Volume 25, No.3

A way to write functions

by Phil Last (phil.last@ntlworld.com)

A companion article to Phil Last’s Co-operators paper to explain some of his more unusual or obscure programming techniques.

Someone recently stopped to look at my Dyalog development session. But only for a moment. He made a gesture to indicate his bewilderment and moved on. This is a man who writes most of his code in the direct (formerly known as “dynamic”) functional subset of Dyalog APL (D-fns or D:).

As do I.

So what was the problem?

Having bewildered many more in a presentation at Dyalog’11 at Boston and having been rebuked by a number of them since, I’ve come to the conclusion that it’s because I’ve discovered and use various techniques for doing common tasks in APL that have more verbose and perhaps more familiar counterparts.

As I’ve come to value all of these idioms and now find them highly recognisable I’d come to assume their self-explanatory nature but now accept that they present a relative impenetrability to many. This is hopefully to counter the latter and realise the former. As mentioned above almost all of my code is in D notation about which you can read in John Scholes' paper, “Dynamic Functions in Dyalog APL” [1] so I’ll only mention here the parts whose possible unfamiliarity is the reason for this article.

Ambivalence

I probably should start where most of my functions do. All D-fns are potentially ambivalent: they can be called with or without a left argument. Whether the code actually refers to that argument is another matter.

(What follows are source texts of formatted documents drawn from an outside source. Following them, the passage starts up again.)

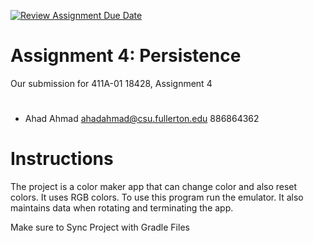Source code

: [![Review Assignment Due Date](https://classroom.github.com/assets/deadline-readme-button-22041afd0340ce965d47ae6ef1cefeee28c7c493a6346c4f15d667ab976d596c.svg)](https://classroom.github.com/a/z1D9cakf)

# Assignment 4: Persistence
Our submission for 411A-01 18428, Assignment 4
# 
* Ahad Ahmad <ahadahmad@csu.fullerton.edu>  886864362

# Instructions
The project is a color maker app that can change color and also reset colors. It uses RGB colors.
To use this program run the emulator. It also maintains data when rotating and terminating the app. 

Make sure to Sync Project with Gradle Files
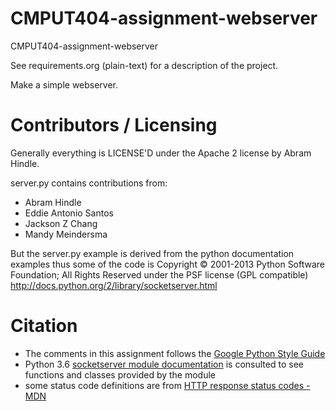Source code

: CMPUT404-assignment-webserver
=============================

CMPUT404-assignment-webserver

See requirements.org (plain-text) for a description of the project.

Make a simple webserver.

Contributors / Licensing
========================

Generally everything is LICENSE'D under the Apache 2 license by Abram Hindle.

server.py contains contributions from:

* Abram Hindle
* Eddie Antonio Santos
* Jackson Z Chang
* Mandy Meindersma 

But the server.py example is derived from the python documentation
examples thus some of the code is Copyright © 2001-2013 Python
Software Foundation; All Rights Reserved under the PSF license (GPL
compatible) http://docs.python.org/2/library/socketserver.html

# Citation
* The comments in this assignment follows the [Google Python Style Guide](https://github.com/google/styleguide/blob/gh-pages/pyguide.md#38-comments-and-docstrings)
* Python 3.6 [socketserver module documentation](https://docs.python.org/3.6/library/socketserver.html) is consulted to see functions and classes provided by the module
* some status code definitions are from [HTTP response status codes - MDN](https://developer.mozilla.org/en-US/docs/Web/HTTP/Status)
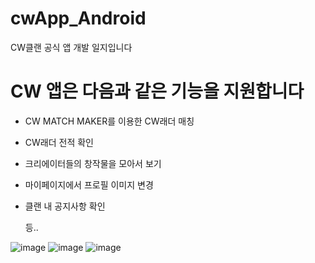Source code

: # cwApp_Android
CW클랜 공식 앱 개발 일지입니다

# CW 앱은 다음과 같은 기능을 지원합니다
- CW MATCH MAKER를 이용한 CW래더 매칭
- CW래더 전적 확인
- 크리에이터들의 창작물을 모아서 보기
- 마이페이지에서 프로필 이미지 변경
- 클랜 내 공지사항 확인

  등..
  
![image](https://github.com/YangJJune/cwApp_Android/assets/58018839/cc02abda-d15c-409a-aeee-d0040a4dd3bd)
![image](https://github.com/YangJJune/cwApp_Android/assets/58018839/f5675c13-97bf-41ff-91b1-82f440abbcc5)
![image](https://github.com/YangJJune/cwApp_Android/assets/58018839/5248cdd0-07b6-42d2-8c03-8ddf61b70b9b)
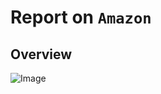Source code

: # Report on `Amazon `

## Overview
![Image](https://github.com/user-attachments/assets/7de012a2-440c-46d4-a6b7-477779762a80)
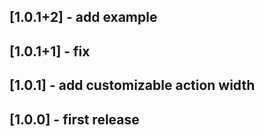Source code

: ## [1.0.1+2] - add example
## [1.0.1+1] - fix
## [1.0.1] - add customizable action width
## [1.0.0] - first release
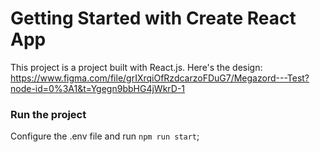 # Getting Started with Create React App

This project is a project built with React.js.
Here's the design: https://www.figma.com/file/grIXrqiOfRzdcarzoFDuG7/Megazord---Test?node-id=0%3A1&t=Ygegn9bbHG4jWkrD-1

### Run the project

Configure the .env file and run `npm run start`;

The simplest D-fn is: {} that doesn’t refer to either of its arguments or anything else for that matter. Nevertheless most functions need to do something and if they expect a left argument the avoidance of a value error is something to be considered.

Traditional ways of doing this mostly check the name-class ⎕NC of the argument name for zero and conditionally assign an array value.

When I started using IBM’s APL2, which was the first time the problem arose for me, an earlier observation made me realise that a more generally useful course would be to attempt to fix a right identity function with the argument name:

         ∇ RES←LARG F00 RARG
      [1]  0 0⍴⎕FX,⊂'R←LARG R'
      ...
         ∇

If LARG is supplied, ⎕FX fails gracefully returning ⎕IO because it won’t fix a function in place of an array. But if LARG has been elided then ⎕FX creates it as an identity function and any use of the name within F00 as a left argument behaves as if it isn’t there. In [2] below if LARGis an identity function, F01 has no left argument and its result is passed to RES. So for elided LARG:

      [2] RES←LARG F01 RARG

is exactly the same as:

      [2] RES←F01 RARG

I went so far as to create a utility function whose argument was the left argument-name of the function that called it:

         ∇ AMBIVALENT AMBIVALENT
      [1]  AMBIVALENT←⎕FX,⊂'R←',AMBIVALENT,' R'
         ∇

It reassigns its eponymous argument with the result of ⎕FX possibly having created a semi-global identity function with the name contained in that argument.

         ∇ R←LEFT F02 RIGHT
      [1]  AMBIVALENT'LEFT'
      [2]  R←LEFT F03 …
      …
         ∇

It was published in Vector 6.2 as a tongue-in-cheek response to something much worse in Vector 5.4 but didn’t go down well with the other correspondents. I thought it was nicely declarative and self-documenting.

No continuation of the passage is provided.